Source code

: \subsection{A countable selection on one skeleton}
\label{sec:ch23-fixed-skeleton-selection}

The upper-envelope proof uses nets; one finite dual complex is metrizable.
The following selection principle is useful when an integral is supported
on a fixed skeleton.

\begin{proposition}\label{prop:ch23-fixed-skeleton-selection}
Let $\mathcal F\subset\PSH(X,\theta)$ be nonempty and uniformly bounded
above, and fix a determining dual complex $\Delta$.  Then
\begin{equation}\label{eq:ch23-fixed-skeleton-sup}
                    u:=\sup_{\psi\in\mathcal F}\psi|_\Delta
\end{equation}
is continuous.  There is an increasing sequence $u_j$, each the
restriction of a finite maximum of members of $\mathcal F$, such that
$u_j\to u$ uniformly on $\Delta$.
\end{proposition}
□ □ □ □ □
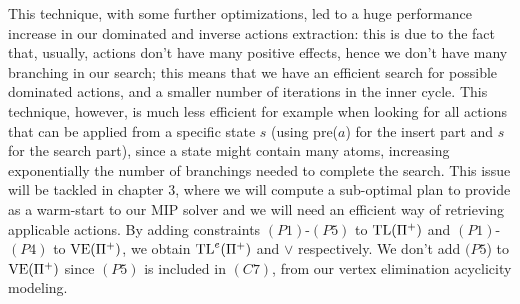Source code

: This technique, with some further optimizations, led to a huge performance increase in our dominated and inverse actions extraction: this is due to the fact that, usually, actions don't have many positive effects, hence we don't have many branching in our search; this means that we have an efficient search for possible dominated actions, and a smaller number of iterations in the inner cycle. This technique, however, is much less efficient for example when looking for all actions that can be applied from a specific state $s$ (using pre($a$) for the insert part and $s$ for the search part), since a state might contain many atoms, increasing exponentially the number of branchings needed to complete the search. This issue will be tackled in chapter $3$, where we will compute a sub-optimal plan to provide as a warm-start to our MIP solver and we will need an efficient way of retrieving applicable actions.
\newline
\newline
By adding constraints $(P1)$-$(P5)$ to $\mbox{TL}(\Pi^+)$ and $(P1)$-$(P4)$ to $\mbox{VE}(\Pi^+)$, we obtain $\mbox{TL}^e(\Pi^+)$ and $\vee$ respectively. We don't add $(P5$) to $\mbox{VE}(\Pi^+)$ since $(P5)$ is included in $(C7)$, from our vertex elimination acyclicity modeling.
□ □ □ □ □
*EXERCISE DETAILS*
State how many lines above include the word "skeleton", and nothing more.

*OUTPUT OF THE EXERCISE*
5